* _What this task involves_:
Could you reproduce every record below exactly as it stands?

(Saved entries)

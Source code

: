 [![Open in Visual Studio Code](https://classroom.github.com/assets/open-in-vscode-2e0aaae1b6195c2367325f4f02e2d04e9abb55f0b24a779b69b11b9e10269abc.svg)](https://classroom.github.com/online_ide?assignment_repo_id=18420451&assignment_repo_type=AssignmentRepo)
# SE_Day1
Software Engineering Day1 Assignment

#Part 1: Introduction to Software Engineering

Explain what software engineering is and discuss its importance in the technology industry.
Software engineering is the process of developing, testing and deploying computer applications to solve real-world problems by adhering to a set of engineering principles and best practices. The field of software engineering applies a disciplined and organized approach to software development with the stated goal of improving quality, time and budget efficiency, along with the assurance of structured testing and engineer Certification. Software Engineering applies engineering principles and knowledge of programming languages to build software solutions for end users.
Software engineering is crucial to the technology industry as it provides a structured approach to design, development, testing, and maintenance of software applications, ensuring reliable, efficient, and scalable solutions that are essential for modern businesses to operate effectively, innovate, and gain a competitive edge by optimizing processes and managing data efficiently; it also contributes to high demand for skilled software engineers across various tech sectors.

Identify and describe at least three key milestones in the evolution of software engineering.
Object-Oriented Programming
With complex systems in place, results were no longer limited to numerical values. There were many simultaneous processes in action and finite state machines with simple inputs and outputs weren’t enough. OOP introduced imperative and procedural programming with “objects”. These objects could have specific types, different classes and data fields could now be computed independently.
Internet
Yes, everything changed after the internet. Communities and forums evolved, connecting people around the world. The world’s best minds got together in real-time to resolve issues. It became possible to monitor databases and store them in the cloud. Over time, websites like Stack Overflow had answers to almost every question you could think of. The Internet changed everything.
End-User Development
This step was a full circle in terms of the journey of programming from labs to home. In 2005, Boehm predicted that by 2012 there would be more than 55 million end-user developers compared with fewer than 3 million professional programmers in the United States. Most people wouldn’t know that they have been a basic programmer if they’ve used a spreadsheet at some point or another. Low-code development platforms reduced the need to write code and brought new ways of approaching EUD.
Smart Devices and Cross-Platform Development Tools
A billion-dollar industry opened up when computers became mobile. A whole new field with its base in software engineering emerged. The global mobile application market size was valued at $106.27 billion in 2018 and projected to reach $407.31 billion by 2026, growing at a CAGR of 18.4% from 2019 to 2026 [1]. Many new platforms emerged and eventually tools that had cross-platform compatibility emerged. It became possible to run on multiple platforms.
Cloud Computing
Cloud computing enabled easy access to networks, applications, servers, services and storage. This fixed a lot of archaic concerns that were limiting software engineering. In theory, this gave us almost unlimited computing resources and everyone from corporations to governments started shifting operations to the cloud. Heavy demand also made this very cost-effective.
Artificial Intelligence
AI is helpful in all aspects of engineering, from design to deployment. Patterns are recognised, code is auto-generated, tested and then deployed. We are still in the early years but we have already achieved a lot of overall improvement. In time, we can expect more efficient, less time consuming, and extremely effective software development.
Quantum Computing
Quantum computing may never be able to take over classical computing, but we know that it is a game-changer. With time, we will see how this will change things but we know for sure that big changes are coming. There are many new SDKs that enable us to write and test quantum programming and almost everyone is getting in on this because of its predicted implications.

* _Expected answer_:
Source code

: [![Open in Visual Studio Code](https://classroom.github.com/assets/open-in-vscode-2e0aaae1b6195c2367325f4f02e2d04e9abb55f0b24a779b69b11b9e10269abc.svg)](https://classroom.github.com/online_ide?assignment_repo_id=18420451&assignment_repo_type=AssignmentRepo)
# SE_Day1
Software Engineering Day1 Assignment

#Part 1: Introduction to Software Engineering

Explain what software engineering is and discuss its importance in the technology industry.
Software engineering is the process of developing, testing and deploying computer applications to solve real-world problems by adhering to a set of engineering principles and best practices. The field of software engineering applies a disciplined and organized approach to software development with the stated goal of improving quality, time and budget efficiency, along with the assurance of structured testing and engineer Certification. Software Engineering applies engineering principles and knowledge of programming languages to build software solutions for end users.
Software engineering is crucial to the technology industry as it provides a structured approach to design, development, testing, and maintenance of software applications, ensuring reliable, efficient, and scalable solutions that are essential for modern businesses to operate effectively, innovate, and gain a competitive edge by optimizing processes and managing data efficiently; it also contributes to high demand for skilled software engineers across various tech sectors.

Identify and describe at least three key milestones in the evolution of software engineering.
Object-Oriented Programming
With complex systems in place, results were no longer limited to numerical values. There were many simultaneous processes in action and finite state machines with simple inputs and outputs weren’t enough. OOP introduced imperative and procedural programming with “objects”. These objects could have specific types, different classes and data fields could now be computed independently.
Internet
Yes, everything changed after the internet. Communities and forums evolved, connecting people around the world. The world’s best minds got together in real-time to resolve issues. It became possible to monitor databases and store them in the cloud. Over time, websites like Stack Overflow had answers to almost every question you could think of. The Internet changed everything.
End-User Development
This step was a full circle in terms of the journey of programming from labs to home. In 2005, Boehm predicted that by 2012 there would be more than 55 million end-user developers compared with fewer than 3 million professional programmers in the United States. Most people wouldn’t know that they have been a basic programmer if they’ve used a spreadsheet at some point or another. Low-code development platforms reduced the need to write code and brought new ways of approaching EUD.
Smart Devices and Cross-Platform Development Tools
A billion-dollar industry opened up when computers became mobile. A whole new field with its base in software engineering emerged. The global mobile application market size was valued at $106.27 billion in 2018 and projected to reach $407.31 billion by 2026, growing at a CAGR of 18.4% from 2019 to 2026 [1]. Many new platforms emerged and eventually tools that had cross-platform compatibility emerged. It became possible to run on multiple platforms.
Cloud Computing
Cloud computing enabled easy access to networks, applications, servers, services and storage. This fixed a lot of archaic concerns that were limiting software engineering. In theory, this gave us almost unlimited computing resources and everyone from corporations to governments started shifting operations to the cloud. Heavy demand also made this very cost-effective.
Artificial Intelligence
AI is helpful in all aspects of engineering, from design to deployment. Patterns are recognised, code is auto-generated, tested and then deployed. We are still in the early years but we have already achieved a lot of overall improvement. In time, we can expect more efficient, less time consuming, and extremely effective software development.
Quantum Computing
Quantum computing may never be able to take over classical computing, but we know that it is a game-changer. With time, we will see how this will change things but we know for sure that big changes are coming. There are many new SDKs that enable us to write and test quantum programming and almost everyone is getting in on this because of its predicted implications.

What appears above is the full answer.